The World of Words
Opal School's goals and expectations for developing readers and writers are stated:
Reads the world: explores, ideas and relationships; makes connections between new and known information.
Uses the written and spoken word with increasing proficiency to communicate ideas, relationships and understandings.
Long before children learn to read the words they'll find in books, they learn to read the world. In this sense, learning to read is learning to make meaning of life. Children are natural researchers, searching for meaning in all their interactions. The quality of the meaning they make from their environment is strongly influenced by the relationships they form with people, animals, objects, and the special places that they explore, visit, and revisit.
Human beings are pattern seekers and meaning makers. Words are complicated. Consider this quote from Paolo Friere and Donaldo Macedo:“Reading the world always precedes reading the word, and reading the word implies continually reading the world…. [T]his movement from the word to the world is always present; even the spoken word flows from our reading of the world. In a way, however, we can go further and say that reading the word is not preceded merely by reading the world, but by a certain form of writing it or rewriting it, that is, of transforming it by means of conscious, practical work. For me, this dynamic movement is central to the literacy process." (1987)

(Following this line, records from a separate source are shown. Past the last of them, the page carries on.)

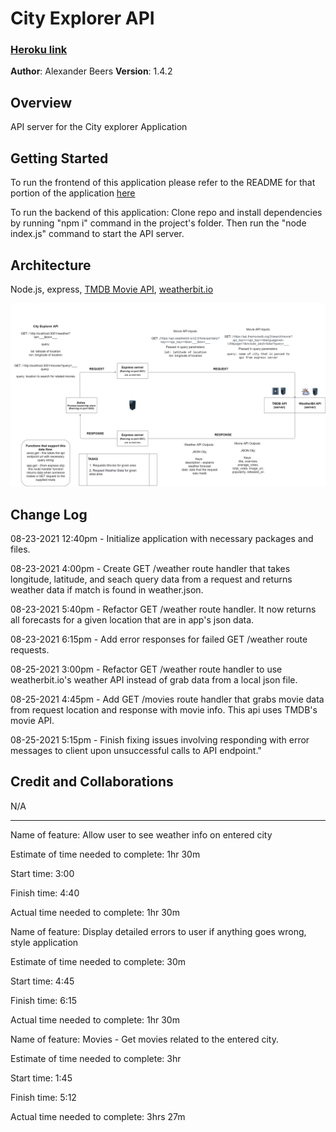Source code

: # City Explorer API

### [Heroku link]()

**Author**: Alexander Beers
**Version**: 1.4.2

## Overview
API server for the City explorer Application

## Getting Started
To run the frontend of this application please refer to the README for that portion of the application [here](https://github.com/Beers15/City-explorer/blob/main/README.md)

To run the backend of this application: Clone repo and install dependencies by running "npm i" command in the project's folder. Then run the "node index.js" command to start the API server.  

## Architecture

Node.js, express, [TMDB Movie API](https://developers.themoviedb.org/3/getting-started/introduction), [weatherbit.io](https://www.weatherbit.io/)

![Data Flow Diagram](City-explorer-api-dataflow.jpg)

## Change Log
08-23-2021 12:40pm - Initialize application with necessary packages and files.

08-23-2021 4:00pm - Create GET /weather route handler that takes longitude, latitude, and seach query data from a request and returns weather data if match is found in weather.json.

08-23-2021 5:40pm - Refactor GET /weather route handler. It now returns all forecasts for a given location that are in app's json data.

08-23-2021 6:15pm - Add error responses for failed GET /weather route requests.

08-25-2021 3:00pm - Refactor GET /weather route handler to use weatherbit.io's weather API instead of grab data from a local json file.

08-25-2021 4:45pm - Add GET /movies route handler that grabs movie data from request location and response with movie info. This api uses TMDB's movie API.

08-25-2021 5:15pm - Finish fixing issues involving responding with error messages to client upon unsuccessful calls to API endpoint."

## Credit and Collaborations
N/A

----------

Name of feature: Allow user to see weather info on entered city

Estimate of time needed to complete: 1hr 30m

Start time: 3:00

Finish time: 4:40

Actual time needed to complete: 1hr 30m

Name of feature: Display detailed errors to user if anything goes wrong, style application

Estimate of time needed to complete: 30m

Start time: 4:45

Finish time: 6:15

Actual time needed to complete: 1hr 30m

Name of feature: Movies - Get movies related to the entered city.

Estimate of time needed to complete: 3hr

Start time: 1:45

Finish time: 5:12

Actual time needed to complete: 3hrs 27m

We are constantly involved in a process of revision — rewriting the words we hear and learn to read with the experiences we bring to them. So our interpretation, our relationship with the world means everything.
Experiences give us stories to share with others, stories we can put into print and read again and again to relive our encounters, relationships, and surprises. Every time we revisit our stories we can offer new interpretations and expand upon the meaning we are making of our experiences. Reading the world and reading the word are interdependent ways of understanding life.

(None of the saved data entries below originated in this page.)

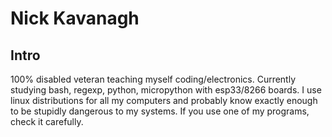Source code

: # Nick Kavanagh

## Intro

100% disabled veteran teaching myself coding/electronics.
Currently studying bash, regexp, python, micropython with esp33/8266 boards.
I use linux distributions for all my computers and probably know exactly enough to be stupidly dangerous to my systems. 
If you use one of my programs, check it carefully.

At Opal School we build on the reciprocity inherent in this desire to be in relationship with the world. We know that human beings desire not only to see, but equallly to be seen. A school environment that trusts this drive to communicate can build environments to support it. As children grow in this environment, we see increasingly sophisticated development of both expressing and interpreting words on the page. We also see sustained joy in the rich potential that communicating well with carefully chosen words can bring.

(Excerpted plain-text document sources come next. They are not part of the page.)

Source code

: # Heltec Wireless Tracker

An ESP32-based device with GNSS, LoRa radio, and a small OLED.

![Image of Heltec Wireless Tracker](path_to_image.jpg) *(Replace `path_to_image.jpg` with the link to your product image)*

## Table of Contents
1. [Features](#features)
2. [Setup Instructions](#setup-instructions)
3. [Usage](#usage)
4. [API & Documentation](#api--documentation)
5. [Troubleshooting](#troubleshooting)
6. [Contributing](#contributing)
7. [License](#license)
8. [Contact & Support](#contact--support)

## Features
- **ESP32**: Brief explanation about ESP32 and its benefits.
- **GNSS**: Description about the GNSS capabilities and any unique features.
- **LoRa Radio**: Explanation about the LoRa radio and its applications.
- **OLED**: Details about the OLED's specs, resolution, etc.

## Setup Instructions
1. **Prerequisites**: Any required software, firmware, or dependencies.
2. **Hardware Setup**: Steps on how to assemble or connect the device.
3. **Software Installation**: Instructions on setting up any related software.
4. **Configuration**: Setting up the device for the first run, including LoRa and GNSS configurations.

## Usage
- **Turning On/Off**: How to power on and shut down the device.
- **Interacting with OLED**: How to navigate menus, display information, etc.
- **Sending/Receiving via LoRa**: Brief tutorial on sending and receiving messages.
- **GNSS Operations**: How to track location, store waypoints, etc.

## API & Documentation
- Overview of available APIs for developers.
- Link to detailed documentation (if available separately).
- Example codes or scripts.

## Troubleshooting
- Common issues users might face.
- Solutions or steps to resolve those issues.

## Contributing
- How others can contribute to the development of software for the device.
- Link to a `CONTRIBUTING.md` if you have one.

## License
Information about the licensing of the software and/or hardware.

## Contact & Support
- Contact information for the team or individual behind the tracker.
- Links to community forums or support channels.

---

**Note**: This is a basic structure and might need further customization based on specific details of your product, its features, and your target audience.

Here's a snippet recently found in a 4th grader's writer's notebook — written just for fun — found by her teacher, a precious gem of encouragement to trust in the power of words to inspire, engage, transport and transform…
The damp, cool earth nurtures the trees, sacrificed for us. For paper. A river of thoughts flows on the earth, with seeds carried out by the wind or carefully plucked out by hand. And they are planted, grow with words flooding from the pen to the paper. They grow from seed to sprout, sprout to stalk, stalk to bud, bud to story.
I hope my notebook nurtures the seeds for me. I hope it waters them for me. I hope it helps me garden my stories.